First-year Durham University student Olivia Burt, who was standing alongside the barrier, a decorative screen used to manage the queue outside Missoula in the Walkergate area of the city, died from severe head injuries in the collapse, during a surge of students waiting to get into the venue, late on February 7, 2018.

The Stonegate Pub Company, which operated the venue, is accused of four breaches of health and safety regulations, in a prosecution brought by Durham County Council, arising from the death of 20-year-old Miss Burt, who was originally from Hampshire.

On the third day of the trial at Teesside Crown Court the jury heard evidence from staff employed by Phoenix Security who worked at the venue on the night of the tragedy.

Read more: Past complaint over Durham nightclub where Olivia Burt died in crush

Assistant head doorman Michael Bogie told the court he was familiar with working at the popular Game Over student night staged at the premises on a Wednesday.

He said he understood the capacity to be 636 with numbers entering monitored by a ‘clicker’ device operated by staff at the door.

Mr Bogie said when the capacity was reached there were still students queueing at the back of the venue, many with pre-booked wrist bands or apps, even though no-one else was to be allowed in at that point.

He said when the barrier first fell, at 11.18pm, he was informed by staff at the rear and he went around to help lift it and put it back in place.

But he said half-an-hour later a radio alert came from the back-door staff that it had fallen again after a surge of students.

He went to the rear and found Miss Burt was trapped by the barrier.

Mr Bogie said he then attempted to give her first aid for ten minutes before police arrived.

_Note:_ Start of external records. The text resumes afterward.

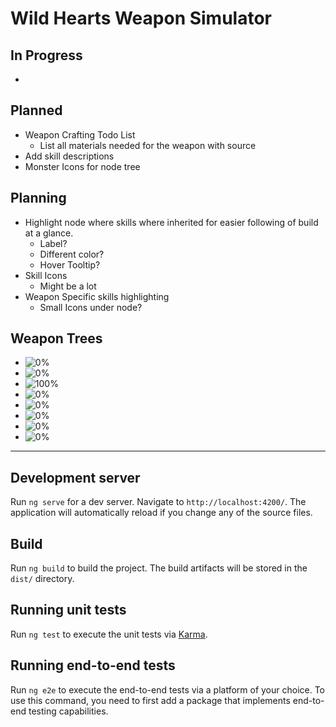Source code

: # Wild Hearts Weapon Simulator



## **In Progress**

- 


## **Planned**

- Weapon Crafting Todo List
	- List all materials needed for the weapon with source
- Add skill descriptions
- Monster Icons for node tree

## **Planning**

- Highlight node where skills where inherited for easier following of build at a glance.
	- Label?
	- Different color?
	- Hover Tooltip?
- Skill Icons
	- Might be a lot
- Weapon Specific skills highlighting
	- Small Icons under node?


## **Weapon Trees**

- ![0%](https://progress-bar.dev/0?title=Katana%20%20%20%20%20%20%20%20%20)
- ![0%](https://progress-bar.dev/0?title=Nodachi%20%20%20%20%20%20%20%20)
- ![100%](https://progress-bar.dev/100?title=Bow%20%20%20%20%20%20%20%20%20%20%20%20)
- ![0%](https://progress-bar.dev/0?title=Maul%20%20%20%20%20%20%20%20%20%20%20)
- ![0%](https://progress-bar.dev/0?title=Bladed%20Wasaga%20%20)
- ![0%](https://progress-bar.dev/0?title=Claw%20Blade%20%20%20%20%20)
- ![0%](https://progress-bar.dev/0?title=Karakuri%20Staff%20)
- ![0%](https://progress-bar.dev/0?title=Cannon%20%20%20%20%20%20%20%20%20)

---

## Development server

Run `ng serve` for a dev server. Navigate to `http://localhost:4200/`. The application will automatically reload if you change any of the source files.

## Build

Run `ng build` to build the project. The build artifacts will be stored in the `dist/` directory.

## Running unit tests

Run `ng test` to execute the unit tests via [Karma](https://karma-runner.github.io).

## Running end-to-end tests

Run `ng e2e` to execute the end-to-end tests via a platform of your choice. To use this command, you need to first add a package that implements end-to-end testing capabilities.
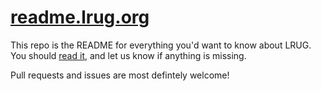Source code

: # [readme.lrug.org](http://readme.lrug.org)

This repo is the README for everything you'd want to know about LRUG.  You should [read it](http://readme.lrug.org), and let us know if anything is missing.

Pull requests and issues are most defintely welcome!
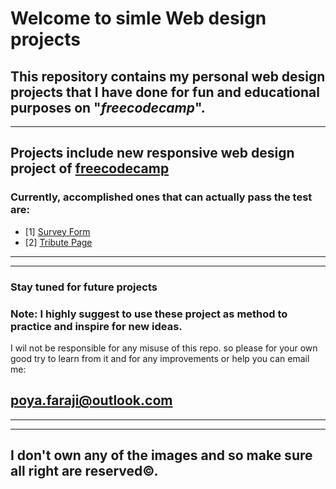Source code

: # Welcome to simle Web design projects
## This repository contains my personal web design projects that I have done for fun and educational purposes on "*freecodecamp*". 
----

## Projects include new responsive web design project of [freecodecamp](https://www.freecodecamp.org/learn/2022/responsive-web-design/)

### Currently, accomplished ones that can actually pass the test are:
- [1] [Survey Form](https://github.com/IWBTFY/Simple-Web-Design-Projects/tree/main/Responsive-web-design/Survey%20Form)
- [2] [Tribute Page](https://github.com/IWBTFY/Simple-Web-Design-Projects/tree/main/Responsive-web-design/Tribute%20Page)

---
---
### Stay tuned for future projects
### **Note:** I highly suggest to use these project as method to practice and inspire for  new ideas.
I wil not be responsible for any misuse of this repo. so please for your own good try to learn from it and for any improvements  or help you can email me:

## poya.faraji@outlook.com
-----------
-----------

## I don't own any of the images and so make sure all right are reserved©.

Read more: LIVE: Trial continues over student's Durham nightclub death

Asked if those screens had ever fallen before he said: “As far as I knew they had never fallen over.

“When it fell it was a bit of a shock. We thought they were cemented in.

“It was not our job to check barriers.”

Mr Bogie said he was of the view they were fixed as he had fallen into them dealing with rowdy customers on previous nights, when they had not moved, so the fact they had fallen that night was, “unprecedented”.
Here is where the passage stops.